Metal vinylidene complexes are widely encountered, or postulated, as intermediates in a range of important metal-mediated transformations of alkynes. However, fluorovinylidene complexes have rarely been described and their reactivity is largely unexplored. By making use of the novel outer-sphere electrophilic fluorination (OSEF) strategy we have developed a rapid, robust and convenient method for the preparation of fluorovinylidene and trifluoromethylvinylidene ruthenium complexes from non-fluorinated alkynes. Spectroscopic investigations (NMR and UV/Vis), coupled with TD-DFT studies, show that fluorine incorporation results in significant changes to the electronic structure of the vinylidene ligand. The reactivity of fluorovinylidene complexes shows many similarities to non-fluorinated analogues, but also some interesting differences, including a propensity to undergo unexpected C–F bond cleavage reactions. Heating fluorovinylidene complex [Ru(η⁵-C₅H₅)(PPh₃)₂(CC{F}R)][BF₄] led to C–H activation of a PPh₃ ligand to form an orthometallated fluorovinylphosphonium ligand.

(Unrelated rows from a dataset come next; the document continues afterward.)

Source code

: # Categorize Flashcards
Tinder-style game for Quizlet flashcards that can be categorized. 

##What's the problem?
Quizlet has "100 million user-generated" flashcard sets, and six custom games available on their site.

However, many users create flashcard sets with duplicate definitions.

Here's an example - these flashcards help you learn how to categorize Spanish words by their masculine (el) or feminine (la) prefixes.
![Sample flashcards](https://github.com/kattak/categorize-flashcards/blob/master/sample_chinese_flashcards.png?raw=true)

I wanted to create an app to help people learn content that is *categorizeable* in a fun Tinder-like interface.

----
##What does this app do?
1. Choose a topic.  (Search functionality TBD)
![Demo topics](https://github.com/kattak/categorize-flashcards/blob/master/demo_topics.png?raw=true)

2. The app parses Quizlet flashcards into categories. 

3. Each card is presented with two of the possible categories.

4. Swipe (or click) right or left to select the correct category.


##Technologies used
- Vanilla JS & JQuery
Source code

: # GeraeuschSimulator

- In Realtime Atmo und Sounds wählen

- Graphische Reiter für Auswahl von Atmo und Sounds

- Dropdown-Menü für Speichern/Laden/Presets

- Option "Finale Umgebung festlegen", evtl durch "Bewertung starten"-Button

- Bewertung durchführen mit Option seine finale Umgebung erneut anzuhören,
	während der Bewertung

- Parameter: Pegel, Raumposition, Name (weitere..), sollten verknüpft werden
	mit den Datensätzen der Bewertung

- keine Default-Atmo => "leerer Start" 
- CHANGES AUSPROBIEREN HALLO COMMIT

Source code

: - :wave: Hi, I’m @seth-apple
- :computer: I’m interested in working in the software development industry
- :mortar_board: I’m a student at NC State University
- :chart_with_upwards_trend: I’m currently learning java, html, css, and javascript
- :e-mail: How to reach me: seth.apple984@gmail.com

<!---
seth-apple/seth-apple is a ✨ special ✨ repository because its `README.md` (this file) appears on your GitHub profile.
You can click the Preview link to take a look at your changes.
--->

Reaction with pyridine led to nucleophilic attack at the metal-bound carbon atom of the vinylidene to form a vinyl pyridinium species, which undergoes both C–H and C–F activation to give a novel pyridylidene complex. Addition of water, in the presence of chloride, leads to anti-Markovnikov hydration of a fluorovinylidene complex to form an α-fluoroaldehyde, which slowly rearranges to its acyl fluoride isomer. Therefore, fluorovinylidenes ligands may be viewed as synthetic equivalents of 1-fluoroalkynes providing access to reactivity not possible by other routes.